Quorum had come from the great house, where the Cupid was the sole craft to be had. It was only after hours of persuasion and semi-starvation that he had been induced by the other refugees to make the trip to the raft, which they had discovered soon after daylight. He described a pitiful state of affairs as existing among the hungry throng he had just left, and declared that another day without food would witness great suffering in the crowded house.
Even as he related his story, those gathered about him were startled by the shrill note of a steam-whistle coming from the direction of the river. Sumner had found relief, and was bringing it to them.

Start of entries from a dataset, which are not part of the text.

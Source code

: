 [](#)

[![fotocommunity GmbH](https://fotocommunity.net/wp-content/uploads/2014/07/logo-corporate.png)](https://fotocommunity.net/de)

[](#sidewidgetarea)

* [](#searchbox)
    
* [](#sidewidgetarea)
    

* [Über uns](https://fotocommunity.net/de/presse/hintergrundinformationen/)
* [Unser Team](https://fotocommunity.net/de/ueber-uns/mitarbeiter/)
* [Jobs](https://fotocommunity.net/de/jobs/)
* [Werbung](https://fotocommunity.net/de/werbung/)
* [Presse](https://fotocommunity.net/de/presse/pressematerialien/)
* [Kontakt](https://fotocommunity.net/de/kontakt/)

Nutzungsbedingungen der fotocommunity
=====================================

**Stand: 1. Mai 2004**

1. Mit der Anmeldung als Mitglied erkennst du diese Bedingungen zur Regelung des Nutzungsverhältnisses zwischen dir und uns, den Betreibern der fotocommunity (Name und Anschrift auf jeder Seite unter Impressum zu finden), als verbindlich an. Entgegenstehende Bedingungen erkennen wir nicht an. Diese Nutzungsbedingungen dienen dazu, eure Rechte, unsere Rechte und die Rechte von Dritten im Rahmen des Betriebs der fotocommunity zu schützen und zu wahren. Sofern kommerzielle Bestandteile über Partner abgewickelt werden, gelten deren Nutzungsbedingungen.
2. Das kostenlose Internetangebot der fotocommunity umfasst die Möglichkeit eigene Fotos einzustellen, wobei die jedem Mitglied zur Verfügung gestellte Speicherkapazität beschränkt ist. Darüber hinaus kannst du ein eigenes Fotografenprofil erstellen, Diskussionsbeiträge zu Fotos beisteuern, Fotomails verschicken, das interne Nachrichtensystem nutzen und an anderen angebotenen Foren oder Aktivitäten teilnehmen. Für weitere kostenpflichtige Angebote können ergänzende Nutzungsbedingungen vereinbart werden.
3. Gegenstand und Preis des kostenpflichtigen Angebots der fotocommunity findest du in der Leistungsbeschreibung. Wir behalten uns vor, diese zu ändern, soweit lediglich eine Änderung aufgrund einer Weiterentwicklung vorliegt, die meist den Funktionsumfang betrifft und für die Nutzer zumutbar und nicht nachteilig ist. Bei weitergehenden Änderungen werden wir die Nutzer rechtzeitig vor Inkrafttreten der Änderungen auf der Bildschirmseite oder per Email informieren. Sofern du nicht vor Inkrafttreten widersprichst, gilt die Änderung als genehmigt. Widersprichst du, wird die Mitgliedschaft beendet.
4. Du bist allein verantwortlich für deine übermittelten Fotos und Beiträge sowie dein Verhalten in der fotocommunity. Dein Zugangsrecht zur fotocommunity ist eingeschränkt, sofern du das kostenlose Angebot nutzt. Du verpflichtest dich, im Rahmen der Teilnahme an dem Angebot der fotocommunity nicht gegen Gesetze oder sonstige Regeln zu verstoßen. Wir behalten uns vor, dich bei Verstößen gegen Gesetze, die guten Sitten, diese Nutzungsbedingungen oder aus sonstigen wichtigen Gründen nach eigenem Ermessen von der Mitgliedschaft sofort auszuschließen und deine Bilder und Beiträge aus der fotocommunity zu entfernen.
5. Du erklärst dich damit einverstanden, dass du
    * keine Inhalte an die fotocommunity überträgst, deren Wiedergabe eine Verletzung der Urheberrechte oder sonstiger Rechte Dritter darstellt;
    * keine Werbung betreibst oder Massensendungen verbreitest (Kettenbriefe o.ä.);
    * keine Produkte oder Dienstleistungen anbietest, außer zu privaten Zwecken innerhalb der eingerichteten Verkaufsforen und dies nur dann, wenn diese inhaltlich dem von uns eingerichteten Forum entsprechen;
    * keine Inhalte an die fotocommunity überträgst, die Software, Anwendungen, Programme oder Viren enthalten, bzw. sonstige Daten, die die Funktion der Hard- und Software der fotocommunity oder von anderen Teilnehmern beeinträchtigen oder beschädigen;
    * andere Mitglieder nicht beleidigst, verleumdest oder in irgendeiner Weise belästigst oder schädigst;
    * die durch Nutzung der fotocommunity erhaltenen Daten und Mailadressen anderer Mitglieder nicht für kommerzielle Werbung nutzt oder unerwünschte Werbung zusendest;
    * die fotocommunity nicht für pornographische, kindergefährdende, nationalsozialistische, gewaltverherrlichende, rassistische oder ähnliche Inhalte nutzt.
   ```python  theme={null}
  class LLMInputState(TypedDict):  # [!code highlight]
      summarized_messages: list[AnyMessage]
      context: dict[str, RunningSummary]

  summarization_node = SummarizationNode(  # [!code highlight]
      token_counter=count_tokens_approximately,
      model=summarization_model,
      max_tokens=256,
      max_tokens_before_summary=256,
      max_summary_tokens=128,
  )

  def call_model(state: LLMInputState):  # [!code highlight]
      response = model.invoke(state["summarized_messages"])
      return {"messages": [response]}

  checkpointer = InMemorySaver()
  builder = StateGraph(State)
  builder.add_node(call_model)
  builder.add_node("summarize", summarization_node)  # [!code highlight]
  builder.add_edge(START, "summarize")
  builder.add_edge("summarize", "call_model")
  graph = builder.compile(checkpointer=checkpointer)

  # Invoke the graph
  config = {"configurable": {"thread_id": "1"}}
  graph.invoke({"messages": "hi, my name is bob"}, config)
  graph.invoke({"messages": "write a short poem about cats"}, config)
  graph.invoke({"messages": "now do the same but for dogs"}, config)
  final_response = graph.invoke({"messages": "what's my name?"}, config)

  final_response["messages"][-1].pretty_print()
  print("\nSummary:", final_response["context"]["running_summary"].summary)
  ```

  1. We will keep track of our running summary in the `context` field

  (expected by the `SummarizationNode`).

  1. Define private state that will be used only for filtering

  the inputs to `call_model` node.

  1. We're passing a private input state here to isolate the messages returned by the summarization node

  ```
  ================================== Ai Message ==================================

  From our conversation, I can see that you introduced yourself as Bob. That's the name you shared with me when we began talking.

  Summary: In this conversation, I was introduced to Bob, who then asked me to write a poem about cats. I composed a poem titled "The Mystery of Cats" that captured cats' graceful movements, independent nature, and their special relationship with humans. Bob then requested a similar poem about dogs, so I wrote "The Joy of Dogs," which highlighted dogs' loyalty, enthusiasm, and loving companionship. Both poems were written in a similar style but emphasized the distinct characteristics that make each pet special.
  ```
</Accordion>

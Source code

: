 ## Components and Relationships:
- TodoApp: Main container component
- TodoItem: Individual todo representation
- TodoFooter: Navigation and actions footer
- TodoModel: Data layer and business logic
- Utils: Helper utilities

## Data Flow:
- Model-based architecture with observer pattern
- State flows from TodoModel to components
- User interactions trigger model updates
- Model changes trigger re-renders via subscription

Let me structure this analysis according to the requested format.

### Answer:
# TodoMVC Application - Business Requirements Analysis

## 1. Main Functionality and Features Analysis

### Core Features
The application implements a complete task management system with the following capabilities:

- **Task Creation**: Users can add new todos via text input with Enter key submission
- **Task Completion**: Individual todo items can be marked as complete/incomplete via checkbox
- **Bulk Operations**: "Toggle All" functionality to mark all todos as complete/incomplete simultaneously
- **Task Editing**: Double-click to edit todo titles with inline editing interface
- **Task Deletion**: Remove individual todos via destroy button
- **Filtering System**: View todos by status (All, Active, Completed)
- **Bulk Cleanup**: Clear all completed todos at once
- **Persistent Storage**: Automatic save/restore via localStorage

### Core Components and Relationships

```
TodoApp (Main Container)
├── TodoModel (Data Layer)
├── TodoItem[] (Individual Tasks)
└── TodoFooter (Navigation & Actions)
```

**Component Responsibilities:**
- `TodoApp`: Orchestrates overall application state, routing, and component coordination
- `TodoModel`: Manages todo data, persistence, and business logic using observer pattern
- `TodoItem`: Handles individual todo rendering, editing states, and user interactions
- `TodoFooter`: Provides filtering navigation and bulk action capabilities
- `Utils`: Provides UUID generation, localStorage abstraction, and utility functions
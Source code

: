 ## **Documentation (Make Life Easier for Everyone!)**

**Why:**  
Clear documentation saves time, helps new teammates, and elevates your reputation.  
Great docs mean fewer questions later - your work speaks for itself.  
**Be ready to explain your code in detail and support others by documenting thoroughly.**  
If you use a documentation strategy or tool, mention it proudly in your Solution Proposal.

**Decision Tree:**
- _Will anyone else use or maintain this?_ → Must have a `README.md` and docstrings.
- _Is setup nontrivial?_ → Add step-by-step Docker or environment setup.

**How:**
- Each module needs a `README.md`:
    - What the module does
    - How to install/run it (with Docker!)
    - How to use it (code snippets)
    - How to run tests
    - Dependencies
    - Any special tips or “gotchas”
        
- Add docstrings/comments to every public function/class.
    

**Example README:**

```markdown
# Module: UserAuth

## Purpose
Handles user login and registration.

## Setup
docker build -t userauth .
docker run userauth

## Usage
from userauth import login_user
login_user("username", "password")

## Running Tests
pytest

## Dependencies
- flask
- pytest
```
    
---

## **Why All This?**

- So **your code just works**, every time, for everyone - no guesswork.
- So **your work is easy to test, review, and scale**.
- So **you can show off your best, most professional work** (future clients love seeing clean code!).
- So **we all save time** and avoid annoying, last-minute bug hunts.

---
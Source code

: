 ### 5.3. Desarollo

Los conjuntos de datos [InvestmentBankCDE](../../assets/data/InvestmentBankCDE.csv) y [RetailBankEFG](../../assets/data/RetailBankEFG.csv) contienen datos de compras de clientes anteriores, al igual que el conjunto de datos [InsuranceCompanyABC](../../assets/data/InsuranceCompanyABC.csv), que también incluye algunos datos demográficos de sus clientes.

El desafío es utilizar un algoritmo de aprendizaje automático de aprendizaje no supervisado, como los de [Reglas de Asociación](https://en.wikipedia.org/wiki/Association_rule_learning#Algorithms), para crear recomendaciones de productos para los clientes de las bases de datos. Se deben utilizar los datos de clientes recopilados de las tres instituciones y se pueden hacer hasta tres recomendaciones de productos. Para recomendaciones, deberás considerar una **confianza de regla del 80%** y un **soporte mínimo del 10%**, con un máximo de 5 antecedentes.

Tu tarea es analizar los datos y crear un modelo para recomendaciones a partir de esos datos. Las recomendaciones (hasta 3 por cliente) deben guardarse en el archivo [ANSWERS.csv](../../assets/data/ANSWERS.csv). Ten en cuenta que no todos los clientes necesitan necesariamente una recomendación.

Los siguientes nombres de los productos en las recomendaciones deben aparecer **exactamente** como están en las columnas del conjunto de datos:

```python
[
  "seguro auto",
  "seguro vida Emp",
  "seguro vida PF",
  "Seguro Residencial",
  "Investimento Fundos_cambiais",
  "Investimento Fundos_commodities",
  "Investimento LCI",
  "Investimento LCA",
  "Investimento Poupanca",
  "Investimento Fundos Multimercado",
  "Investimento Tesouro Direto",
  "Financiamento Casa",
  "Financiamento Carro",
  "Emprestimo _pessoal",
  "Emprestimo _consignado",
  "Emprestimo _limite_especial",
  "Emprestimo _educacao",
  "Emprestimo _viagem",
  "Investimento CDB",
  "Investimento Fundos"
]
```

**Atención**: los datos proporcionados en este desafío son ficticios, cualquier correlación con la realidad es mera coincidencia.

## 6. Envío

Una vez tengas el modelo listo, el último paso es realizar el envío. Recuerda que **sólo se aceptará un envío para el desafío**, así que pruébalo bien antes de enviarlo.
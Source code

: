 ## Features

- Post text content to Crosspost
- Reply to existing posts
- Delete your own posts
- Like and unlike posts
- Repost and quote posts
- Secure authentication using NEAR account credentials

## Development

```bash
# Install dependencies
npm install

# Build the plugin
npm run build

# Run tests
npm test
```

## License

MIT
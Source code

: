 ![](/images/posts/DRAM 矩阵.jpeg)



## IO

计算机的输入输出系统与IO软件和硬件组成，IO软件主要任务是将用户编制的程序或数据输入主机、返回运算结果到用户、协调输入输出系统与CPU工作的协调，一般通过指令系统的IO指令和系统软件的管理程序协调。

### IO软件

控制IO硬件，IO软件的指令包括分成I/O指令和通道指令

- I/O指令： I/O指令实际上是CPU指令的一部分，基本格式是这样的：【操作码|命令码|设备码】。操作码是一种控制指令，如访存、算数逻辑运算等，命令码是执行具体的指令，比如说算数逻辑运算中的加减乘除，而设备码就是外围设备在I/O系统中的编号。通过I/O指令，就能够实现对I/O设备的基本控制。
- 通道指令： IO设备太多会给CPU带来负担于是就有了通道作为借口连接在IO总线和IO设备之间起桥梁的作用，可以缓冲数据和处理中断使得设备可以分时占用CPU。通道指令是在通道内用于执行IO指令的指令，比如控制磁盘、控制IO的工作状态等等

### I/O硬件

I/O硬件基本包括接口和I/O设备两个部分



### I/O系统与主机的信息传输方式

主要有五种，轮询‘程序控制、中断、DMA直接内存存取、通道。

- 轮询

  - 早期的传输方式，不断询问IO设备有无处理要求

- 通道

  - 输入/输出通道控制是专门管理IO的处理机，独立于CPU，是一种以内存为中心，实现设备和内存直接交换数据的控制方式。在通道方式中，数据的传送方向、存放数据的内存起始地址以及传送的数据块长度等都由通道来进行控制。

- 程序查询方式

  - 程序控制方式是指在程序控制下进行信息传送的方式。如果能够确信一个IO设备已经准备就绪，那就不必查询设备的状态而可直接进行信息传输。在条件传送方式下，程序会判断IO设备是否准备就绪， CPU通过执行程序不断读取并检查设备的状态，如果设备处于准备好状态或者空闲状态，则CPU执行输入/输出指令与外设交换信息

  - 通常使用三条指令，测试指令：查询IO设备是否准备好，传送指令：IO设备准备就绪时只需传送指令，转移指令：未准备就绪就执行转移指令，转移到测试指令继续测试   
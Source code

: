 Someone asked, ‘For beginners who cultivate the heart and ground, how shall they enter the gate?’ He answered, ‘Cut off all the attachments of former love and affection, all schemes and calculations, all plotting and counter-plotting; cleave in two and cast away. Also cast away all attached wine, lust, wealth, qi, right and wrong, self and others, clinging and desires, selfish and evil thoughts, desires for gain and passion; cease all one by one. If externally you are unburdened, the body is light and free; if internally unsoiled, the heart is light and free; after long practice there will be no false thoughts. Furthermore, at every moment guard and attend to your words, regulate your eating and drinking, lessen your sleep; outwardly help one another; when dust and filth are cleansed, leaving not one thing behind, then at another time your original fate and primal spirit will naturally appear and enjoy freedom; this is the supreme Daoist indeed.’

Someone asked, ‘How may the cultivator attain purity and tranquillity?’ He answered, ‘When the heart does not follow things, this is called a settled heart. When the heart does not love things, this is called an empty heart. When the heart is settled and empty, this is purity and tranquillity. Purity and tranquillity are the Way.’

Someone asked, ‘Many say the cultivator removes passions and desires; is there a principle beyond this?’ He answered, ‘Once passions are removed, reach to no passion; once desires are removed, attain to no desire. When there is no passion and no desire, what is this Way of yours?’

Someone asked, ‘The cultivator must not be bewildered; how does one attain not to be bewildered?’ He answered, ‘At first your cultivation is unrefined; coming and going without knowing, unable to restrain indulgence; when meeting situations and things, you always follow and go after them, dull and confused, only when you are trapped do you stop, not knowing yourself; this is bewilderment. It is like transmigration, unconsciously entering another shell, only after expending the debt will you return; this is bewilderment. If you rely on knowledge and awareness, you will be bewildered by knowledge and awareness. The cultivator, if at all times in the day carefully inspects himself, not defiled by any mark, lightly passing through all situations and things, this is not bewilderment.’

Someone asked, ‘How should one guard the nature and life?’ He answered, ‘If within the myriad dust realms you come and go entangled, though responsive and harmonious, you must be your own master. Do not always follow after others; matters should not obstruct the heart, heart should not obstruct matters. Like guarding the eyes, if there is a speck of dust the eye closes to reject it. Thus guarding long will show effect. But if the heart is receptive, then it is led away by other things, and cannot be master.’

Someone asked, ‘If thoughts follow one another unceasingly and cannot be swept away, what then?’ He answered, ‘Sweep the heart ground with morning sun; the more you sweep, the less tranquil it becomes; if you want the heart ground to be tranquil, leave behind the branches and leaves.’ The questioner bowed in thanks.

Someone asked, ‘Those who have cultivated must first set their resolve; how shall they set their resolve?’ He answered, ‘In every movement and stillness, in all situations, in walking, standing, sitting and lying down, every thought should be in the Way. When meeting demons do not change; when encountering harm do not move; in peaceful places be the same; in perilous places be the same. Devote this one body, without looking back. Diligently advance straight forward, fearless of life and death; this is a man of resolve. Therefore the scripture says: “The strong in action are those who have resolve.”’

During the hours that passed so slowly on the raft, the brave little Psyche had cruised here and there over the broad Mississippi sea, now hailing some boat that refused to stop, and then chasing another that it failed to overtake. Finally, late in the afternoon, Sumner discovered a trail of black smoke coming up-stream and towards him. As he anxiously watched it, trying to decide which way he should go to head it off, he discovered a white banner with a scarlet cross flying out cheerily just beneath the trail of smoke. Then he knew that help was at hand, and no matter what other boats might do, that one would stop at his signal.
As it drew near, he was amazed to see that instead of a river steamer, such as he had expected, the red-cross boat was a fine sea-going yacht; and as she came dashing towards him, her sharp stem cleaving the brown waters like a knife, her shining black hull, varnished houses, polished metal, and plate-glass flashing in the light of the setting sun, this sailor son of a sailor father thought her the most beautiful thing he had ever seen. She slowed down at his signal, and in another minute he was alongside.
A line was flung to him, and making it fast to the Psyche's painter, he clambered up a ladder that had been dropped from the gangway. As he reached the deck, a fine-looking young fellow, apparently but little older than himself, and wearing a natty yachting uniform, stepped forward to meet him.
Sumner briefly explained his errand, and pointing to the red-cross flag at the foremast-head, added that he believed aid might be expected from those who sailed under it.